I'm also going to be utilizing something called the Knife tool, but we'll get to that in just a second. If you want these tools out on screen where you can easily switch between them, come over to the toolbar and click and hold on the scissors and then grab this little arrow right here. That will give you your own free floating panel to use. Now before I get to use this I need to select artwork. In order to temporarily get a hold of this leaf, I'm going to simply hold down the Ctrl key on the PC, the Command key on the Mac, and you'll notice when I do that, it temporarily turns into the Selection tool. If I click, it becomes my active selection.
Now when I let go of the Ctrl key, I'm right back to using the Scissors tool. Now all I have to do is find this anchor point at the end and click and find this anchor point on the end and click. When I do that, it splits the path right down in the middle. You may be able to see the seam or you may not. If you can't see it, just take this and drag it over, there we go. I've split it pretty easy. Let's undo that and I'll rejoin them again by hitting Command+Z or Ctrl+Z, back to normal. Now let's take a look at the Knife tool. The Knife tool, like I said, it works a little different; it's not as precise as the Scissors tool per se.
When I grab the Knife tool, you're going to notice that I'm able to click and start making a cut. The issue is, by default, this acts sort of like a liquid knife, because when I click and drag, it doesn't draw on a straight line, but you can create some pretty cool curves just by doing something like that. Once I've made my cut, you'll notice that I can then double-click to go into isolation mode and I can actually move the piece that I just cut from the other. If I double-click and move back out, you can see the full curve of both of them. Now let's undo that. Let me show you a little trick with the Knife tool to make it work a little bit more like it's supposed to in my opinion.
I'm going to grab the Knife tool and I'm simply going to hold down on my keyboard, the Alt key on PC, the Option key on Mac, and I'm going to click and draw a line. Notice how much straighter it goes. If I let go, it makes a cut completely straight, down the middle, and I can then go in and I can move the pieces apart, pretty easy. So the Knife tool unlike the Scissors tool is not precise by default. It actually goes along with the curvature of whatever you're drawing across.

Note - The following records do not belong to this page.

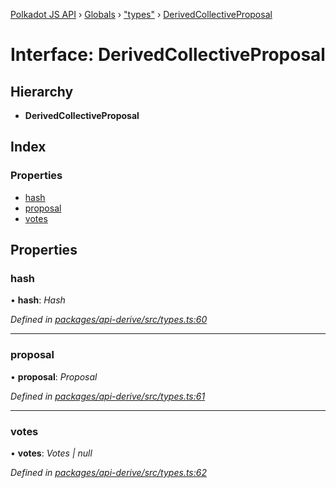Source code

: [Polkadot JS API](../README.md) › [Globals](../globals.md) › ["types"](../modules/_types_.md) › [DerivedCollectiveProposal](_types_.derivedcollectiveproposal.md)

# Interface: DerivedCollectiveProposal

## Hierarchy

* **DerivedCollectiveProposal**

## Index

### Properties

* [hash](_types_.derivedcollectiveproposal.md#hash)
* [proposal](_types_.derivedcollectiveproposal.md#proposal)
* [votes](_types_.derivedcollectiveproposal.md#votes)

## Properties

###  hash

• **hash**: *Hash*

*Defined in [packages/api-derive/src/types.ts:60](https://github.com/polkadot-js/api/blob/758ce567e5/packages/api-derive/src/types.ts#L60)*

___

###  proposal

• **proposal**: *Proposal*

*Defined in [packages/api-derive/src/types.ts:61](https://github.com/polkadot-js/api/blob/758ce567e5/packages/api-derive/src/types.ts#L61)*

___

###  votes

• **votes**: *Votes | null*

*Defined in [packages/api-derive/src/types.ts:62](https://github.com/polkadot-js/api/blob/758ce567e5/packages/api-derive/src/types.ts#L62)*
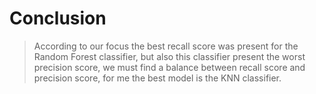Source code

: # Conclusion
>According to our focus the best recall score was present for the Random Forest classifier, but also this classifier present the worst precision score, we must find a balance between recall score and precision score, for me the best model is the KNN classifier.
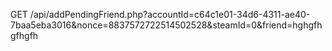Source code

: 
 GET /api/addPendingFriend.php?accountId=c64c1e01-34d6-4311-ae40-7baa5eba3016&nonce=8837572722514502528&steamId=0&friend=hghgfhgfhgfh 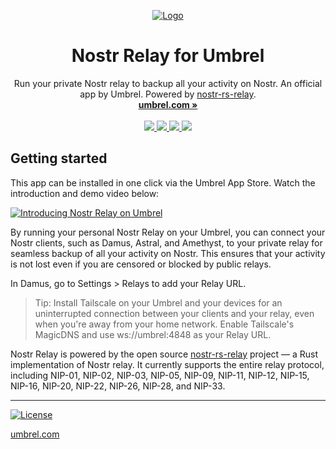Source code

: <p align="center">
  <a href="https://umbrel.com">
    <img src="https://i.imgur.com/7Fd0HJy.jpg" alt="Logo">
  </a>
  <h1 align="center">Nostr Relay for Umbrel</h1>
  <p align="center">
    Run your private Nostr relay to backup all your activity on Nostr. An official app by Umbrel. Powered by <a href="https://github.com/scsibug/nostr-rs-relay">nostr-rs-relay</a>.
    <br />
    <a href="https://umbrel.com"><strong>umbrel.com »</strong></a>
    <br />
    <br />
    <a href="https://twitter.com/umbrel">
      <img src="https://img.shields.io/twitter/follow/umbrel?style=social" />
    </a>
    <a href="https://t.me/getumbrel">
      <img src="https://img.shields.io/badge/community-chat-%235351FB">
    </a>
    <a href="https://reddit.com/r/getumbrel">
      <img src="https://img.shields.io/reddit/subreddit-subscribers/getumbrel?style=social">
    </a>
    <a href="https://community.getumbrel.com">
      <img src="https://img.shields.io/badge/community-forum-%235351FB">
    </a>
  </p>
</p>

## Getting started

This app can be installed in one click via the Umbrel App Store. Watch the introduction and demo video below:

[![Introducing Nostr Relay on Umbrel](https://i.imgur.com/kv3QVs4.jpg)](https://www.youtube.com/watch?v=YjNa1MKvdrs "Introducing Nostr Relay on Umbrel")

By running your personal Nostr Relay on your Umbrel, you can connect your Nostr clients, such as Damus, Astral, and Amethyst, to your private relay for seamless backup of all your activity on Nostr. This ensures that your activity is not lost even if you are censored or blocked by public relays.

In Damus, go to Settings > Relays to add your Relay URL.

> Tip: Install Tailscale on your Umbrel and your devices for an uninterrupted connection between your clients and your relay, even when you're away from your home network. Enable Tailscale's MagicDNS and use ws://umbrel:4848 as your Relay URL.

Nostr Relay is powered by the open source [nostr-rs-relay](https://github.com/scsibug/nostr-rs-relay) project — a Rust implementation of Nostr relay. It currently supports the entire relay protocol, including NIP-01, NIP-02, NIP-03, NIP-05, NIP-09, NIP-11, NIP-12, NIP-15, NIP-16, NIP-20, NIP-22, NIP-26, NIP-28, and NIP-33.

---

[![License](https://img.shields.io/github/license/getumbrel/umbrel-nostr-relay?color=%235351FB)](https://github.com/getumbrel/umbrel-nostr-relay/blob/master/LICENSE.md)

[umbrel.com](https://umbrel.com)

But if you hold down that Option or Alt key, you can make it behave a little bit more like a knife should. However I find that the Scissors tool works much better for creating precise cuts when you're working with paths. Let's try it one more time. I'll move over here to the right and select this piece of the leaf, and I'll go ahead and grab my scissors. I'll click once, twice, and I've split the path. When I separate, you can see the nice clean cut down the middle. If I move over and split this leaf using the Knife tool, I can go with a curved line simply by clicking and dragging through or I can undo that, hold down my Option or Alt key and then click and drag straight.
So again, if you want to make nice, clean precise cuts, go with the scissors. If you want to make creative cuts or follow the curvature of a shape, you should use the Knife tool. These are great ways to split one single path into two separate paths that you can then edit and manipulate on their own.